Now, along with the rest of the parenting world (or most of them at least), I love my children. I would go so far as to say I would give my life for them. But I would dearly love it if they could devise a way of sleeping all the way through the night at the same time. When O's sleeping like a trooper, F's waking two or three times and vice versa. We've had three stints of six hours unbroken sleep in the last three months.
I blame teeth. What a hassle. Even though O is now past two and a half, we're still waiting for his last back molar. This process - we have now learnt - turns our lovely son into a bit of a demon. He becomes very aggressive, particularly towards his little sis, sucks anything in sight, loses his appetite, cries a lot and sleeps really badly. Today was a classic example - constant whingeing and twatting of said sister, dreadful getting to sleep and ate virtually nothing all day.
And I'm still feeding F. I know, I should have got her onto the bottle by now for my own sanity and energy levels, but hey, she loves it and I have to admit I'm more loathe to stop with her given that we're unlikely to have another baby (finances and selfishness!).

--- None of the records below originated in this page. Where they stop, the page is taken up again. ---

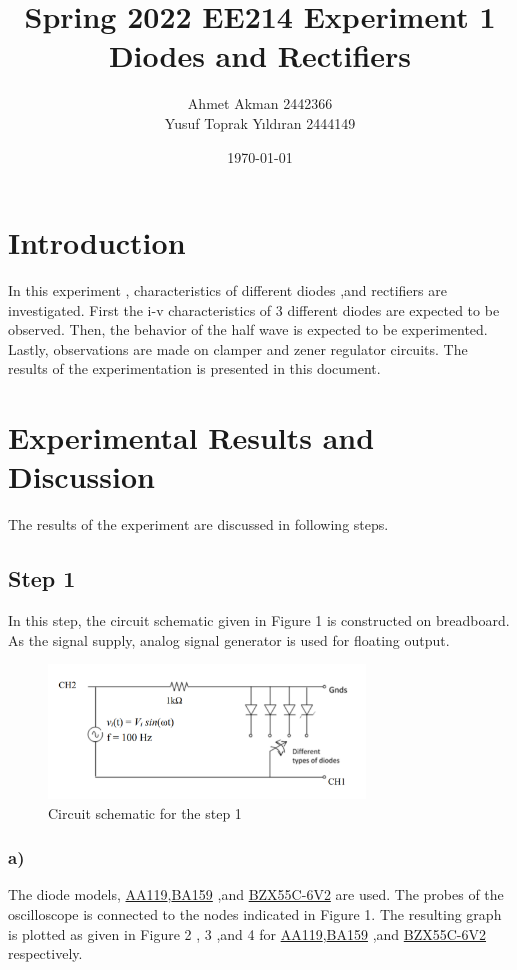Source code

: \documentclass[letterpaper,12pt]{article}
\begin{document}
\thispagestyle{empty}

\title{Spring 2022 EE214 Experiment 1  \protect\\ Diodes and Rectifiers}
\author{Ahmet Akman 2442366 \protect\\ Yusuf Toprak Yıldıran 2444149}
\date{\today}
\maketitle
\tableofcontents
\section{Introduction}
In this experiment ,  characteristics of different  diodes ,and rectifiers are investigated. First the i-v characteristics of 3 different diodes are expected to be observed. Then, the behavior of the half wave is expected to be experimented. Lastly, observations are made on clamper and  zener regulator circuits. The results of the experimentation is presented in this document.
\section{Experimental Results and Discussion}
The results of the experiment are discussed in following steps.
\subsection{Step 1}
In this step, the circuit schematic given in Figure 1 is constructed on breadboard. As the signal supply, analog signal generator is used for floating output.
\begin{figure}[H]
\centering
\includegraphics[width = 0.75\textwidth]{1_1.png}
\caption{Circuit schematic for the step 1}
\end{figure} 

\subsubsection{a)}
The diode models, \href{https://logosfoundation.org/elektron/mixers/AA119.pdf}{AA119},\href{https://www.vishay.com/docs/88536/ba157.pdf}{BA159}  ,and \href{https://www.vishay.com/docs/85604/bzx55.pdf}{BZX55C-6V2} are used. The probes of the oscilloscope is connected to the nodes indicated in Figure 1. The resulting graph is plotted as given in Figure 2 , 3 ,and 4 for 
\href{https://logosfoundation.org/elektron/mixers/AA119.pdf}{AA119},\href{https://www.vishay.com/docs/88536/ba157.pdf}{BA159}  ,and \href{https://www.vishay.com/docs/85604/bzx55.pdf}{BZX55C-6V2} respectively.
\end{document}
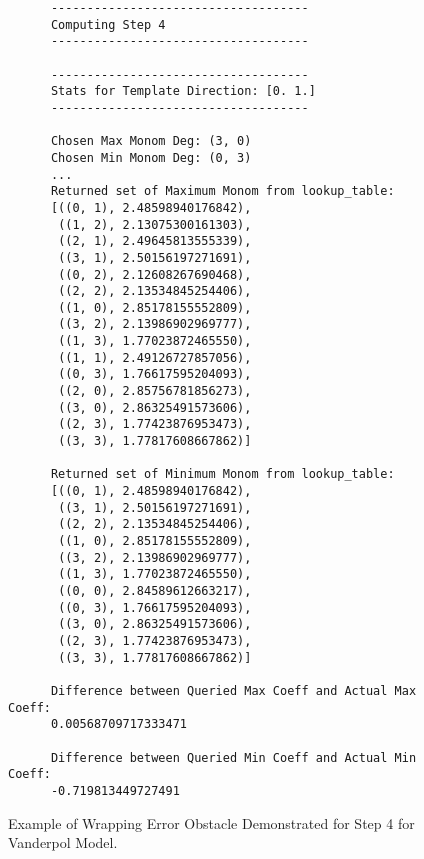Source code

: \begin{figure}
\begin{verbatim}
      ------------------------------------
      Computing Step 4
      ------------------------------------

      ------------------------------------
      Stats for Template Direction: [0. 1.]
      ------------------------------------

      Chosen Max Monom Deg: (3, 0)
      Chosen Min Monom Deg: (0, 3)
      ...
      Returned set of Maximum Monom from lookup_table:
      [((0, 1), 2.48598940176842),
       ((1, 2), 2.13075300161303),
       ((2, 1), 2.49645813555339),
       ((3, 1), 2.50156197271691),
       ((0, 2), 2.12608267690468),
       ((2, 2), 2.13534845254406),
       ((1, 0), 2.85178155552809),
       ((3, 2), 2.13986902969777),
       ((1, 3), 1.77023872465550),
       ((1, 1), 2.49126727857056),
       ((0, 3), 1.76617595204093),
       ((2, 0), 2.85756781856273),
       ((3, 0), 2.86325491573606),
       ((2, 3), 1.77423876953473),
       ((3, 3), 1.77817608667862)]

      Returned set of Minimum Monom from lookup_table:
      [((0, 1), 2.48598940176842),
       ((3, 1), 2.50156197271691),
       ((2, 2), 2.13534845254406),
       ((1, 0), 2.85178155552809),
       ((3, 2), 2.13986902969777),
       ((1, 3), 1.77023872465550),
       ((0, 0), 2.84589612663217),
       ((0, 3), 1.76617595204093),
       ((3, 0), 2.86325491573606),
       ((2, 3), 1.77423876953473),
       ((3, 3), 1.77817608667862)]

      Difference between Queried Max Coeff and Actual Max Coeff:
      0.00568709717333471

      Difference between Queried Min Coeff and Actual Min Coeff:
      -0.719813449727491
\end{verbatim}

\caption{Example of Wrapping Error Obstacle Demonstrated for Step 4 for Vanderpol Model.}
\label{fig:bern_prune_wrapping_output}
\end{figure}
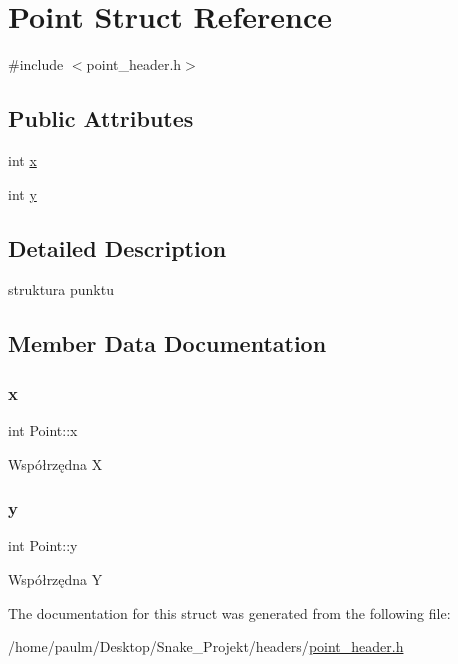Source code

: \hypertarget{structPoint}{}\section{Point Struct Reference}
\label{structPoint}


{\ttfamily \#include $<$point\+\_\+header.\+h$>$}

\subsection*{Public Attributes}
\begin{DoxyCompactItemize}
\item 
int \mbox{\hyperlink{structPoint_a8c779e11e694b20e0946105a9f5de842}{x}}
\item 
int \mbox{\hyperlink{structPoint_a2e1b5fb2b2a83571f5c0bc0f66a73cf7}{y}}
\end{DoxyCompactItemize}


\subsection{Detailed Description}
struktura punktu 

\subsection{Member Data Documentation}
\mbox{\label{structPoint_a8c779e11e694b20e0946105a9f5de842}} 
\subsubsection{\texorpdfstring{x}{x}}
{\footnotesize\ttfamily int Point\+::x}

Współrzędna X \mbox{\label{structPoint_a2e1b5fb2b2a83571f5c0bc0f66a73cf7}} 
\subsubsection{\texorpdfstring{y}{y}}
{\footnotesize\ttfamily int Point\+::y}

Współrzędna Y 

The documentation for this struct was generated from the following file\+:\begin{DoxyCompactItemize}
\item 
/home/paulm/\+Desktop/\+Snake\+\_\+\+Projekt/headers/\mbox{\hyperlink{point__header_8h}{point\+\_\+header.\+h}}\end{DoxyCompactItemize}
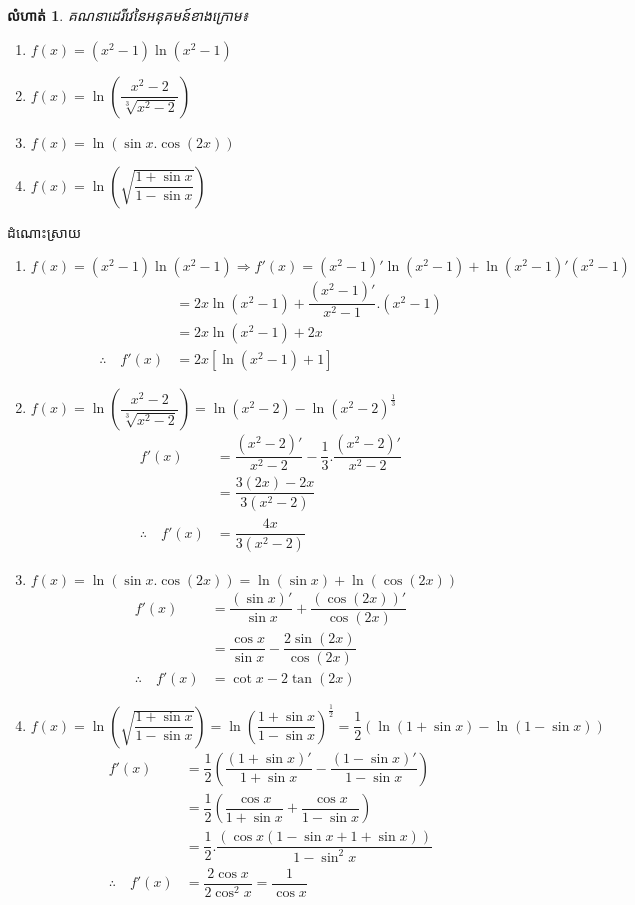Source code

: \documentclass[12pt,fleqn]{book} %
\newtheorem{exercise}{\kml លំហាត់}
\newcommand{\answer}{\begin{center}
\kml \color{magenta} ដំណោះស្រាយ
\end{center}}
\begin{document}
\begin{exercise}
គណនាដេរីវេនៃអនុគមន៍ខាងក្រោម៖
\begin{multicols}{2}
\begin{enumerate}
\item $f(x)=(x^2-1)\ln (x^2-1)$
\item $f(x)=\ln \left( \dfrac{x^2-2}{\sqrt[3]{x^2-2}} \right)$
\item $f(x)=\ln (\sin x.\cos(2x))$
\item $f(x)=\ln \left(\sqrt{\dfrac{1+\sin x}{1-\sin x}} \right)$
\end{enumerate}
\end{multicols}
\end{exercise}
\answer 
\begin{enumerate}
\item $f(x)=(x^2-1)\ln (x^2-1)\Longrightarrow f'(x)=(x^2-1)'\ln (x^2-1)+\ln (x^2-1)' (x^2-1)$
\begin{align*}
&=2x\ln (x^2-1)+\dfrac{(x^2-1)'}{x^2-1}.(x^2-1)\\
&=2x\ln (x^2-1)+2x\\
\therefore \quad f'(x)&=2x[ \ln (x^2-1)+1]
\end{align*}
\item $f(x)=\ln \left( \dfrac{x^2-2}{\sqrt[3]{x^2-2}} \right)=\ln (x^2-2)-\ln (x^2-2)^{\frac{1}{3}}$
\begin{align*}
f'(x)&=\dfrac{(x^2-2)'}{x^2-2}-\dfrac{1}{3}.\dfrac{(x^2-2)'}{x^2-2}\\
&=\dfrac{3(2x)-2x}{3(x^2-2)}\\
\therefore \quad f'(x)&=\dfrac{4x}{3(x^2-2)}
\end{align*}
\item $f(x)=\ln (\sin x.\cos(2x))=\ln (\sin x)+\ln (\cos (2x))$
\begin{align*}
f'(x)&=\dfrac{(\sin x)'}{\sin x}+\dfrac{(\cos (2x))'}{\cos (2x)}\\
&=\dfrac{\cos x}{\sin x}-\dfrac{2\sin (2x)}{\cos (2x)}\\
\therefore \quad f'(x)&= \cot x -2\tan (2x)
\end{align*}
\item $f(x)=\ln \left(\sqrt{\dfrac{1+\sin x}{1-\sin x}} \right)=\ln \left( \dfrac{1+\sin x}{1-\sin x} \right)^{\frac{1}{2}}=\dfrac{1}{2}\left(\ln (1+\sin x)-\ln (1-\sin x)\right)$
\begin{align*}
f'(x)&=\dfrac{1}{2}\left(\dfrac{(1+\sin x)'}{1+\sin x}-\dfrac{(1-\sin x)'}{1-\sin x} \right)\\
&=\dfrac{1}{2}\left(\dfrac{\cos x}{1+\sin x}+\dfrac{\cos x}{1-\sin x} \right)\\
&=\dfrac{1}{2}.\dfrac{\left(\cos x(1-\sin x +1+\sin x) \right)}{1-\sin^2 x}\\
\therefore \quad f'(x)&=\dfrac{2\cos x}{2\cos^2 x}=\dfrac{1}{\cos x}
\end{align*}
\end{enumerate}
\end{document}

So, all in all I'm exhausted. Functioning alright, but exhausted. And spotty. My skin is worse now than it was when I was 16. I'm not exaggerating. I've tried acupuncture (not impressed) and am delaying the day when I go to the GP. I presume it's being run down and having hormones which are still a bit all over the shop (shame it's not a sex shop - that part of our lives has vanished for the time being).
Sorry if this is all a bit too much information but what's blogging for if not to exorcise a few niggles? Oh, and we've got to move house in four weeks too. Not that we know where to yet... Bums.